• Prompt: Retype only the lines at the head of the records, first through the one with "Exploration Vessel class.", exactly as written.

Information supplied Block Start

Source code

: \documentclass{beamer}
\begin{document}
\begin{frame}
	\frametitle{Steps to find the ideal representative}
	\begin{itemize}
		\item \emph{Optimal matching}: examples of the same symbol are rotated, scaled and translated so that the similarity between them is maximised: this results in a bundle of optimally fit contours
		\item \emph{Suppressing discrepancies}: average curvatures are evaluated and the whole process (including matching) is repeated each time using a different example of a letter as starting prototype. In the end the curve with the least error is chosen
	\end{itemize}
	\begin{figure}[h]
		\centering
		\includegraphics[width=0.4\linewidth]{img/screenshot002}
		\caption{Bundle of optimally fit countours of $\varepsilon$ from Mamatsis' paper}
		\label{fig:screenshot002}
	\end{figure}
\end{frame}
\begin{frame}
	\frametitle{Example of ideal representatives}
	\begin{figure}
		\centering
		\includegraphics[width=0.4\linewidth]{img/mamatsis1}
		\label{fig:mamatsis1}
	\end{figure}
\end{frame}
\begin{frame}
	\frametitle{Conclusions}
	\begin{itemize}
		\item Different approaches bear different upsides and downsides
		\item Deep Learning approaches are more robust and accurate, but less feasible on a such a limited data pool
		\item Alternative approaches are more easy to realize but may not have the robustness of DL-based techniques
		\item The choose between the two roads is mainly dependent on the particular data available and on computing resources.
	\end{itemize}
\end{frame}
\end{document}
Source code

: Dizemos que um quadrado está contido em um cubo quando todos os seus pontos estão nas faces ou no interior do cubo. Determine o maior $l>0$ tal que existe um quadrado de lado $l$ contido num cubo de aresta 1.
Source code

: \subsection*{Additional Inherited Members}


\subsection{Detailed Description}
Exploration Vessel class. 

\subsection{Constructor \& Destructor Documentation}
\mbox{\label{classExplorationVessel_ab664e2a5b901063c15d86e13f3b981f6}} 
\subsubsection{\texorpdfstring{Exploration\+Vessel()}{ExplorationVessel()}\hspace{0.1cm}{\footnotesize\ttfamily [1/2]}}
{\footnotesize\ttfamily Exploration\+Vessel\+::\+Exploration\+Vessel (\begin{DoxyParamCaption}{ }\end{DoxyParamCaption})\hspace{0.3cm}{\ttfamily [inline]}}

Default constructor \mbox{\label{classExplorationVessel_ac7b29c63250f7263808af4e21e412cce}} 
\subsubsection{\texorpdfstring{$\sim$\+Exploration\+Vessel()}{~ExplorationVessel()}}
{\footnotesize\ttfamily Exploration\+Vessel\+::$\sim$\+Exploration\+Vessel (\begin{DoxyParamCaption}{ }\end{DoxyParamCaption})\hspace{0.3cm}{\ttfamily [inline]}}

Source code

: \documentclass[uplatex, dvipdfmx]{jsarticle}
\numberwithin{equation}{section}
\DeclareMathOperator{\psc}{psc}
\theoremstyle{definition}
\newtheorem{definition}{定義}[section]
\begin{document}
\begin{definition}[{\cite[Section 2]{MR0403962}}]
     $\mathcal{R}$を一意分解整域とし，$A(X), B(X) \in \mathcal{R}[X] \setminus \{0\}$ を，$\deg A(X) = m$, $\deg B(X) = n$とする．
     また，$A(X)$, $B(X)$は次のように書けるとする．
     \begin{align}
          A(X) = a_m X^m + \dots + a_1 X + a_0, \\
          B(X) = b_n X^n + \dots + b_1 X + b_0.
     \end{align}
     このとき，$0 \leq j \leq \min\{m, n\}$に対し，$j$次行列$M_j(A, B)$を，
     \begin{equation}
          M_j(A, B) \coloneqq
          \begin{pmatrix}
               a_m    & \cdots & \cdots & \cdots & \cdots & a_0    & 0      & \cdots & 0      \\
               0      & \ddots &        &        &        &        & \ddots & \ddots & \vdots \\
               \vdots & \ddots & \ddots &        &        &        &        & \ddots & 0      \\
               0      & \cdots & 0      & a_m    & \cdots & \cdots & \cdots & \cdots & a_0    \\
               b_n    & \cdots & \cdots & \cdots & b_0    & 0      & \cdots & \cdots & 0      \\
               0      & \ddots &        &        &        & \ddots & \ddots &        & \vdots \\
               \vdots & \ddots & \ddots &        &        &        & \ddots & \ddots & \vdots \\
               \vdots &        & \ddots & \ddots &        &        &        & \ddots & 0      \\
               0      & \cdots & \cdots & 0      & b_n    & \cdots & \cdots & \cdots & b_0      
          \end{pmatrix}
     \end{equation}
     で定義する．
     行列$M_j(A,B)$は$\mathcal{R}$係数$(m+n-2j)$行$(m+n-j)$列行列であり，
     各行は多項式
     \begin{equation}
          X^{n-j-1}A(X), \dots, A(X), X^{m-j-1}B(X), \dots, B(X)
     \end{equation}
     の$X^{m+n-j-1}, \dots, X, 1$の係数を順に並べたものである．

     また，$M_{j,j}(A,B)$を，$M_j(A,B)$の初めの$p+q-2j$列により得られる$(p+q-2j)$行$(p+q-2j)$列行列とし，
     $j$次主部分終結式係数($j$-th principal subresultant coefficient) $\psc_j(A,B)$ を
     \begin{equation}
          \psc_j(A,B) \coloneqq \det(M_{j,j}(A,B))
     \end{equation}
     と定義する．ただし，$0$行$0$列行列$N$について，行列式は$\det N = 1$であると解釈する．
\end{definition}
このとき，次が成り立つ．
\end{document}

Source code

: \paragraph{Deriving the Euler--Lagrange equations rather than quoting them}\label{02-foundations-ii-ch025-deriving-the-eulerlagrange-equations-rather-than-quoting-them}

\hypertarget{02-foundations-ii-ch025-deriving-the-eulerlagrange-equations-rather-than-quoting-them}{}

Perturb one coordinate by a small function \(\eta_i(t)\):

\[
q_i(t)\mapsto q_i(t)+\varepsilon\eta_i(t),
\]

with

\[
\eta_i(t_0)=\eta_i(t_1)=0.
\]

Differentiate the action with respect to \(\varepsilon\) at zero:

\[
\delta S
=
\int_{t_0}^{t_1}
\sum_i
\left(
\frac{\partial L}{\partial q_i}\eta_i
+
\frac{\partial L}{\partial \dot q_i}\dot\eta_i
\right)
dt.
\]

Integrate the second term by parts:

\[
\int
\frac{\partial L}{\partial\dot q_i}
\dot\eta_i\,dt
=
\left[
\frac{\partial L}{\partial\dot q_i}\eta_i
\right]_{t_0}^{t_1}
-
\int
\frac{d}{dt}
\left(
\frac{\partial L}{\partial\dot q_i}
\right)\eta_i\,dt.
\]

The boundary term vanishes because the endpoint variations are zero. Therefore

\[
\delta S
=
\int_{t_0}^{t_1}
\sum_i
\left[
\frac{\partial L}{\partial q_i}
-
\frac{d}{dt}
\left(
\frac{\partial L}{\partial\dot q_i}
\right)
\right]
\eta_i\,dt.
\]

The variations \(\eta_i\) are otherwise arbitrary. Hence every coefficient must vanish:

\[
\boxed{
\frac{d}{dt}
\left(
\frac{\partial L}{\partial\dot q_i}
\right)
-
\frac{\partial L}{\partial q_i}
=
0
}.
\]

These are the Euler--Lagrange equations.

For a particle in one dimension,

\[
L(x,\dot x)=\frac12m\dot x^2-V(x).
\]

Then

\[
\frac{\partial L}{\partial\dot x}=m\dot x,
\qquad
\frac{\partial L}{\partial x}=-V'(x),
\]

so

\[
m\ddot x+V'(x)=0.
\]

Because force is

Information supplied Block End

• Solved exercise:
Source code

: \documentclass{beamer}
\begin{document}
\begin{frame}
	\frametitle{Steps to find the ideal representative}
	\begin{itemize}
		\item \emph{Optimal matching}: examples of the same symbol are rotated, scaled and translated so that the similarity between them is maximised: this results in a bundle of optimally fit contours
		\item \emph{Suppressing discrepancies}: average curvatures are evaluated and the whole process (including matching) is repeated each time using a different example of a letter as starting prototype. In the end the curve with the least error is chosen
	\end{itemize}
	\begin{figure}[h]
		\centering
		\includegraphics[width=0.4\linewidth]{img/screenshot002}
		\caption{Bundle of optimally fit countours of $\varepsilon$ from Mamatsis' paper}
		\label{fig:screenshot002}
	\end{figure}
\end{frame}
\begin{frame}
	\frametitle{Example of ideal representatives}
	\begin{figure}
		\centering
		\includegraphics[width=0.4\linewidth]{img/mamatsis1}
		\label{fig:mamatsis1}
	\end{figure}
\end{frame}
\begin{frame}
	\frametitle{Conclusions}
	\begin{itemize}
		\item Different approaches bear different upsides and downsides
		\item Deep Learning approaches are more robust and accurate, but less feasible on a such a limited data pool
		\item Alternative approaches are more easy to realize but may not have the robustness of DL-based techniques
		\item The choose between the two roads is mainly dependent on the particular data available and on computing resources.
	\end{itemize}
\end{frame}
\end{document}
Source code

: Dizemos que um quadrado está contido em um cubo quando todos os seus pontos estão nas faces ou no interior do cubo. Determine o maior $l>0$ tal que existe um quadrado de lado $l$ contido num cubo de aresta 1.
Source code

: \subsection*{Additional Inherited Members}


\subsection{Detailed Description}
Exploration Vessel class. 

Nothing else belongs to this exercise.